The conflict in Korea was demonstrative of all the complex consequences for world peace as a direct result of U.S. foreign policy under the auspices of anti-communism and the USSRs expansionism strategies.  Both countries had equal nuclear powers, none more formidable than the other.  Although the U.S. could have used its nuclear arsenal against North Korea and China it dared not for fear of Soviet nuclear retaliation (Harrell, Gaustad and Boles 2005, 1011).  This kind of nuclear stalemate would characterize all of the containment and expansionism foreign policies arising out of the Cold War era.  It limited the USs reach in terms of spreading its anti-communism strategies and it limited the USSRs ability to expand.

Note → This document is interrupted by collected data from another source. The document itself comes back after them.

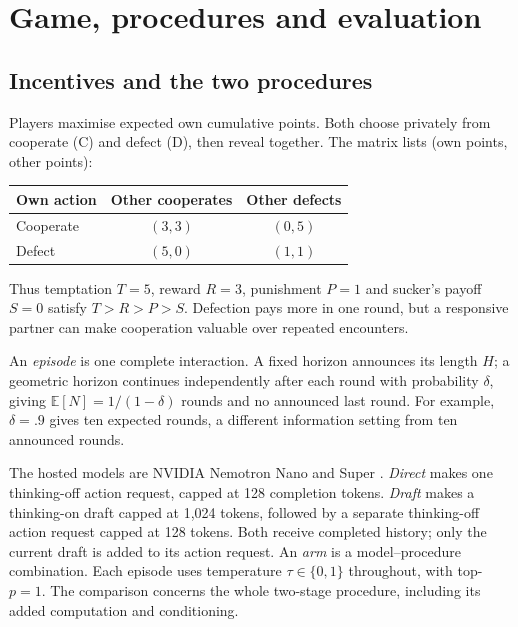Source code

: \documentclass[11pt,a4paper]{article}
\newcommand{\E}{\mathbb E}
\begin{document}
\section{Game, procedures and evaluation}
\subsection{Incentives and the two procedures}
Players maximise expected own cumulative points. Both choose privately from
cooperate (C) and defect (D), then reveal together. The matrix lists
(own points, other points):
\begin{center}
\begin{tabular}{lcc}
\toprule
Own action & Other cooperates & Other defects\\
\midrule
Cooperate & $(3,3)$ & $(0,5)$\\
Defect & $(5,0)$ & $(1,1)$\\
\bottomrule
\end{tabular}
\end{center}
Thus temptation $T=5$, reward $R=3$, punishment $P=1$ and sucker's payoff
$S=0$ satisfy $T>R>P>S$. Defection pays more in one round, but a responsive
partner can make cooperation valuable over repeated encounters.

An \emph{episode} is one complete interaction. A fixed horizon announces its
length $H$; a geometric horizon continues independently after each round with
probability $\delta$, giving $\E[N]=1/(1-\delta)$ rounds and no announced last
round. For example, $\delta=.9$ gives ten expected rounds, a different
information setting from ten announced rounds.

The hosted models are NVIDIA Nemotron Nano and Super \cite{nano,super,cards}.
\emph{Direct} makes one thinking-off action request, capped at 128 completion
tokens. \emph{Draft} makes a thinking-on draft capped at 1,024 tokens, followed
by a separate thinking-off action request capped at 128 tokens. Both receive
completed history; only the current draft is added to its action request.
An \emph{arm} is a model--procedure combination. Each episode uses temperature
$\tau\in\{0,1\}$ throughout, with top-$p=1$. The comparison concerns the whole
two-stage procedure, including its added computation and conditioning.
\end{document}
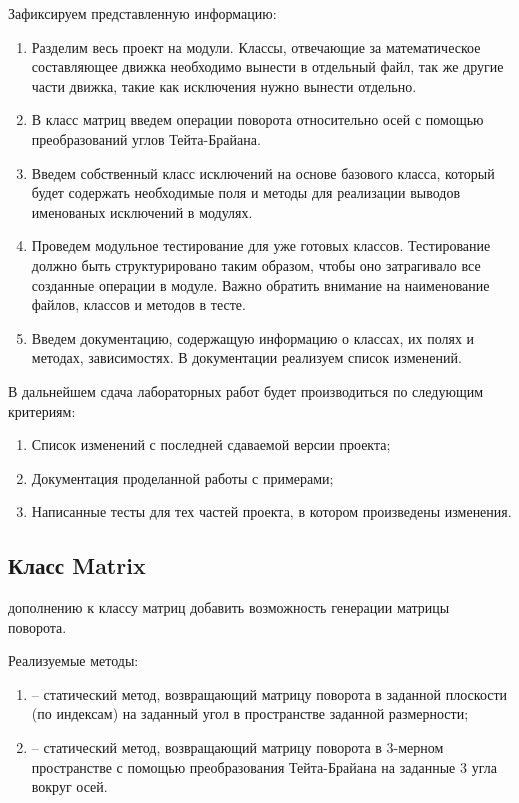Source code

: 	Зафиксируем представленную информацию:
	\begin{enumerate}
		\item Разделим весь проект на модули. Классы, отвечающие за математическое составляющее движка необходимо вынести в отдельный файл, так же другие части движка, такие как исключения нужно вынести отдельно.
		\item В класс матриц введем операции поворота относительно осей с помощью преобразований углов Тейта-Брайана.
		\item Введем собственный класс исключений на основе базового класса, который будет содержать необходимые поля и методы для реализации выводов именованых исключений в модулях.
		\item Проведем модульное тестирование для уже готовых классов. Тестирование должно быть структурировано таким образом, чтобы оно затрагивало все созданные операции в модуле. Важно обратить внимание на наименование файлов, классов и методов в тесте.
		\item Введем документацию, содержащую информацию о классах, их полях и методах, зависимостях. В документации реализуем список изменений.

	\end{enumerate}

	В дальнейшем сдача лабораторных работ будет производиться по следующим критериям:
	\begin{enumerate}
		\item Список изменений с последней сдаваемой версии проекта;
		\item Документация проделанной работы с примерами;
		\item Написанные тесты для тех частей проекта, в котором произведены изменения.
	\end{enumerate}

\subsection{Класс Matrix}
	 дополнению к классу матриц добавить возможность генерации матрицы поворота.

	\noindent Реализуемые методы:
	\begin{enumerate}
		\item {} -- статический метод, возвращающий матрицу поворота в заданной плоскости (по индексам) на заданный угол в пространстве заданной размерности;
		\item {} -- статический метод, возвращающий матрицу поворота в $3$-мерном пространстве с помощью преобразования Тейта-Брайана на заданные $3$ угла вокруг осей.
	\end{enumerate}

The fall of the Soviet Union, the reunification of Germany and the first Persia Gulf War during 1989-1991 had a profound impact on U.S. anti-communism sentiments and therefore changed the geopolitical alignments upon which anticommunism and American national identity rested for the duration of the Cold War (Zeskind 2009, 219).  Nationalism in the form of ethnic and political identities in the U.S. were founded on new principles that were far removed from anti-communist rhetoric. 
The U.S. attention is currently turned to its recent declaration of war against international terrorism following the September 11 terror attacks in the US.  Even so, there is a sufficient connection between these anti-terrorism policies and anti-communism foreign policies to substantiate an argument that U.S. foreign policies are always vested in national security.  The underlying goal of both of these foreign policies are essentially provide a sound national security framework.  Whether or not it means securing its borders or its political ideology, the U.S. ultimately seeks to secure for the US the concepts of democracy.  In this regard, the Cold War anti-communism foreign policies are just as relevant to that goal as the current declaration of war against international terrorism.